- _SOURCE INFORMATION_:
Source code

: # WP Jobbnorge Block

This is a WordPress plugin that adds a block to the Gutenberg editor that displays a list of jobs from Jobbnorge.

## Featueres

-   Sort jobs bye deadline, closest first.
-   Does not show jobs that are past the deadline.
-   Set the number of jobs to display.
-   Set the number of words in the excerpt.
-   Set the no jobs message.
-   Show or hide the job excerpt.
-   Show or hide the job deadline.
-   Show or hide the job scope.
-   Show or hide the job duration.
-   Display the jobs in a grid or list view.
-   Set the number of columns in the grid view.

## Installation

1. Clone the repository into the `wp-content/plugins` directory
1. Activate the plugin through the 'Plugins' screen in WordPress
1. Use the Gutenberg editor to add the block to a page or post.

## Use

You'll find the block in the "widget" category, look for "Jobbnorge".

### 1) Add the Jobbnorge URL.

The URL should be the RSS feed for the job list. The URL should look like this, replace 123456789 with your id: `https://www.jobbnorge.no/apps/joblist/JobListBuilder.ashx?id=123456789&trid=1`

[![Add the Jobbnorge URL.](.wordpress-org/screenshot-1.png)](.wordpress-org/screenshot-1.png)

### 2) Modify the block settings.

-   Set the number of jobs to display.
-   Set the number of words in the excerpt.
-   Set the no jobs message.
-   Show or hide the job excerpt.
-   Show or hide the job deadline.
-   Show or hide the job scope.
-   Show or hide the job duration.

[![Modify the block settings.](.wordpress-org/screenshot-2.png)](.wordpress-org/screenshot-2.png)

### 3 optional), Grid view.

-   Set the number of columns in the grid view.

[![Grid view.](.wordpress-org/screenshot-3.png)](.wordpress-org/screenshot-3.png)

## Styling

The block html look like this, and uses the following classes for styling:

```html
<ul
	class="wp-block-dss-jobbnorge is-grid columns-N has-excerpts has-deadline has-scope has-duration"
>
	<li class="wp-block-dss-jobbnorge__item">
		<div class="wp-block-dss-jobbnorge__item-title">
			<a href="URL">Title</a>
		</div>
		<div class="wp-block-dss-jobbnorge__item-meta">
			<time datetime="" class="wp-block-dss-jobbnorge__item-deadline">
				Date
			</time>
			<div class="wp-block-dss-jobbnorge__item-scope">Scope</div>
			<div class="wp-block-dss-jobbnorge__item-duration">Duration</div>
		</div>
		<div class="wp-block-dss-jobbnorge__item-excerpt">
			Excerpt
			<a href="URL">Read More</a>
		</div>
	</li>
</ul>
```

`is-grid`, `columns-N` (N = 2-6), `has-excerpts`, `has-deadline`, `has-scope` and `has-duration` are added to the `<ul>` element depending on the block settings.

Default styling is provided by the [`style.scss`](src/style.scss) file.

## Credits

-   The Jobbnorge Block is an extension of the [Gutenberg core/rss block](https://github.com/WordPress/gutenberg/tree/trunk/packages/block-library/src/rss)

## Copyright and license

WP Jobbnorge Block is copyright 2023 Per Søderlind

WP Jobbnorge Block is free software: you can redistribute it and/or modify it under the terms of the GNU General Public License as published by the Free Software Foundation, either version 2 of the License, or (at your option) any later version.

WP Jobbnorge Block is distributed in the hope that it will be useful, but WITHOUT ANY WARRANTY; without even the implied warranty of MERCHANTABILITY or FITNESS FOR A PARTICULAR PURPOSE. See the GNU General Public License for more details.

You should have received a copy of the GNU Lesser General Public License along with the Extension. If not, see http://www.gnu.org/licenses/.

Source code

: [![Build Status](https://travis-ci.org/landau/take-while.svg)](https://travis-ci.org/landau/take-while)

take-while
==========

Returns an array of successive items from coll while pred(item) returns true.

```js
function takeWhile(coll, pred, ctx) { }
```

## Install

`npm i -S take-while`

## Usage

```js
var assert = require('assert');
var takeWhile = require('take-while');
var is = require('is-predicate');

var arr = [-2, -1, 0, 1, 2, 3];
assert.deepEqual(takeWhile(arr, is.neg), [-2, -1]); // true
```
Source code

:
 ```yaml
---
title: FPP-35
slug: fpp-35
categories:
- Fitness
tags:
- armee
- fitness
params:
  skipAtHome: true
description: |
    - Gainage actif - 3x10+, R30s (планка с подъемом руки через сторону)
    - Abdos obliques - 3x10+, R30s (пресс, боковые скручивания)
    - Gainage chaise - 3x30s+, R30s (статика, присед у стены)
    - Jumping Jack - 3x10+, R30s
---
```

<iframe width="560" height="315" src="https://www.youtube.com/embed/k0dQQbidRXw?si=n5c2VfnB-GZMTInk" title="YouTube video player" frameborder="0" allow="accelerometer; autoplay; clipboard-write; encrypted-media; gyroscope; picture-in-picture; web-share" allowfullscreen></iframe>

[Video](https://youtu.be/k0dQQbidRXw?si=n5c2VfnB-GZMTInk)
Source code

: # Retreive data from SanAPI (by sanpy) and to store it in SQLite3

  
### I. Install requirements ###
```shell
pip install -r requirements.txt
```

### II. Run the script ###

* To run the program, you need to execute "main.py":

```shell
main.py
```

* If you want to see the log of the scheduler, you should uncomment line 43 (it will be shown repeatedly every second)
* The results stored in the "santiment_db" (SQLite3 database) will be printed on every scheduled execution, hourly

- _EXERCISE REQUIREMENTS_: When the entries above show the word "every" in a line, copy that line out.

- _RESULT FOR THIS EXERCISE_:
* If you want to see the log of the scheduler, you should uncomment line 43 (it will be shown repeatedly every second)
* The results stored in the "santiment_db" (SQLite3 database) will be printed on every scheduled execution, hourly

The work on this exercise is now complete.